WHAT YOU ARE ASKED TO DO:
Pictures excluded, please retype exactly the lines from the start of the data through the line that contains "spring.kafka.consumer.auto-offset-reset=latest", both ends kept, and nothing beyond them.

MATERIAL FOR THIS EXERCISE:
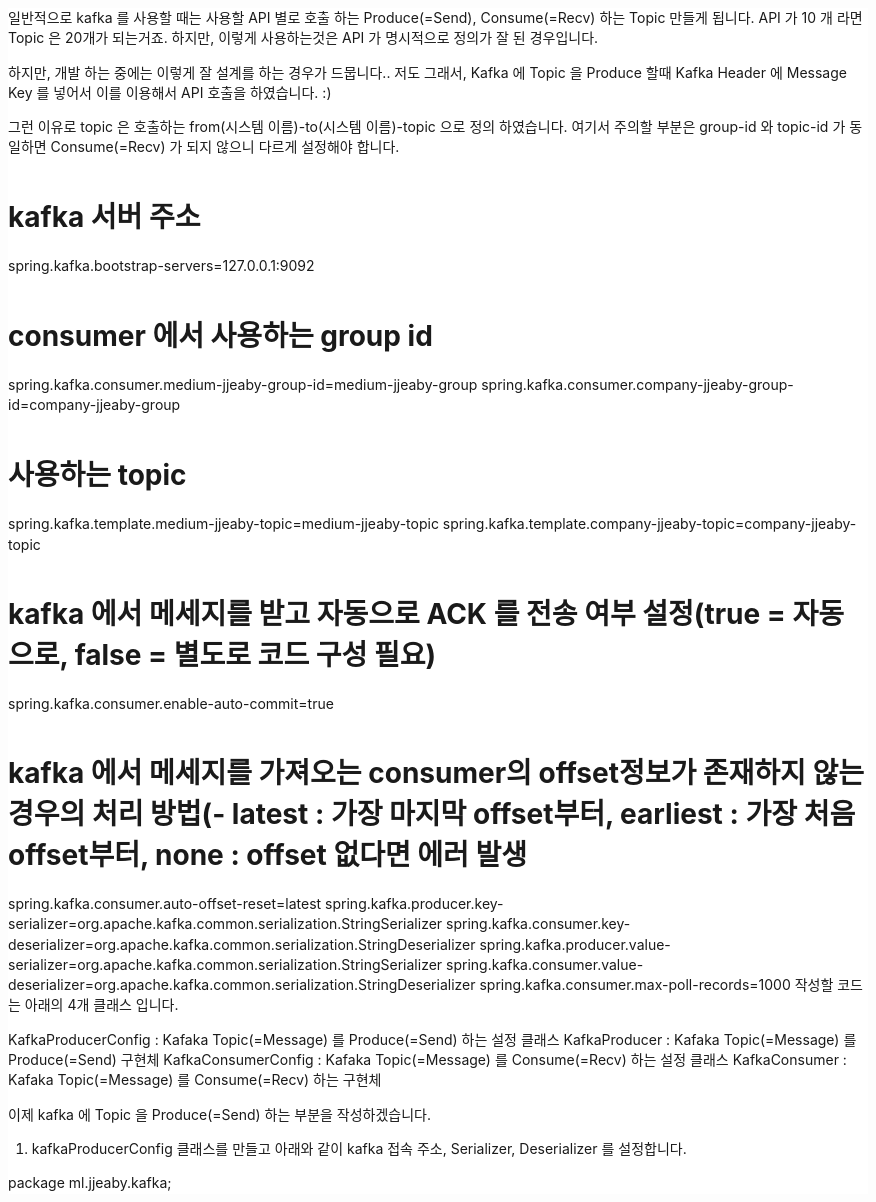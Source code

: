일반적으로 kafka 를 사용할 때는 사용할 API 별로 호출 하는 Produce(=Send), Consume(=Recv) 하는 Topic 만들게 됩니다. API 가 10 개 라면 Topic 은 20개가 되는거죠. 하지만, 이렇게 사용하는것은 API 가 명시적으로 정의가 잘 된 경우입니다.

하지만, 개발 하는 중에는 이렇게 잘 설계를 하는 경우가 드뭅니다.. 저도 그래서, Kafka 에 Topic 을 Produce 할때 Kafka Header 에 Message Key 를 넣어서 이를 이용해서 API 호출을 하였습니다. :)

그런 이유로 topic 은 호출하는 from(시스템 이름)-to(시스템 이름)-topic 으로 정의 하였습니다. 여기서 주의할 부분은 group-id 와 topic-id 가 동일하면 Consume(=Recv) 가 되지 않으니 다르게 설정해야 합니다.

# kafka 서버 주소
spring.kafka.bootstrap-servers=127.0.0.1:9092
# consumer 에서 사용하는 group id
spring.kafka.consumer.medium-jjeaby-group-id=medium-jjeaby-group
spring.kafka.consumer.company-jjeaby-group-id=company-jjeaby-group
# 사용하는 topic
spring.kafka.template.medium-jjeaby-topic=medium-jjeaby-topic
spring.kafka.template.company-jjeaby-topic=company-jjeaby-topic

# kafka 에서 메세지를 받고 자동으로 ACK 를 전송 여부 설정(true = 자동으로, false = 별도로 코드 구성 필요)
spring.kafka.consumer.enable-auto-commit=true
# kafka 에서 메세지를 가져오는 consumer의 offset정보가 존재하지 않는 경우의 처리 방법(- latest : 가장 마지막 offset부터, earliest : 가장 처음 offset부터, none : offset 없다면 에러 발생
spring.kafka.consumer.auto-offset-reset=latest
spring.kafka.producer.key-serializer=org.apache.kafka.common.serialization.StringSerializer
spring.kafka.consumer.key-deserializer=org.apache.kafka.common.serialization.StringDeserializer
spring.kafka.producer.value-serializer=org.apache.kafka.common.serialization.StringSerializer
spring.kafka.consumer.value-deserializer=org.apache.kafka.common.serialization.StringDeserializer
spring.kafka.consumer.max-poll-records=1000
작성할 코드는 아래의 4개 클래스 입니다.

KafkaProducerConfig
: Kafaka Topic(=Message) 를 Produce(=Send) 하는 설정 클래스
KafkaProducer
: Kafaka Topic(=Message) 를 Produce(=Send) 구현체
KafkaConsumerConfig
: Kafaka Topic(=Message) 를 Consume(=Recv) 하는 설정 클래스
KafkaConsumer
: Kafaka Topic(=Message) 를 Consume(=Recv) 하는 구현체

이제 kafka 에 Topic 을 Produce(=Send) 하는 부분을 작성하겠습니다.

1. kafkaProducerConfig 클래스를 만들고 아래와 같이 kafka 접속 주소, Serializer, Deserializer 를 설정합니다.

package ml.jjeaby.kafka;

OUTPUT:
Source code

:일반적으로 kafka 를 사용할 때는 사용할 API 별로 호출 하는 Produce(=Send), Consume(=Recv) 하는 Topic 만들게 됩니다. API 가 10 개 라면 Topic 은 20개가 되는거죠. 하지만, 이렇게 사용하는것은 API 가 명시적으로 정의가 잘 된 경우입니다.

하지만, 개발 하는 중에는 이렇게 잘 설계를 하는 경우가 드뭅니다.. 저도 그래서, Kafka 에 Topic 을 Produce 할때 Kafka Header 에 Message Key 를 넣어서 이를 이용해서 API 호출을 하였습니다. :)

그런 이유로 topic 은 호출하는 from(시스템 이름)-to(시스템 이름)-topic 으로 정의 하였습니다. 여기서 주의할 부분은 group-id 와 topic-id 가 동일하면 Consume(=Recv) 가 되지 않으니 다르게 설정해야 합니다.

# kafka 서버 주소
spring.kafka.bootstrap-servers=127.0.0.1:9092
# consumer 에서 사용하는 group id
spring.kafka.consumer.medium-jjeaby-group-id=medium-jjeaby-group
spring.kafka.consumer.company-jjeaby-group-id=company-jjeaby-group
# 사용하는 topic
spring.kafka.template.medium-jjeaby-topic=medium-jjeaby-topic
spring.kafka.template.company-jjeaby-topic=company-jjeaby-topic

# kafka 에서 메세지를 받고 자동으로 ACK 를 전송 여부 설정(true = 자동으로, false = 별도로 코드 구성 필요)
spring.kafka.consumer.enable-auto-commit=true
# kafka 에서 메세지를 가져오는 consumer의 offset정보가 존재하지 않는 경우의 처리 방법(- latest : 가장 마지막 offset부터, earliest : 가장 처음 offset부터, none : offset 없다면 에러 발생
spring.kafka.consumer.auto-offset-reset=latest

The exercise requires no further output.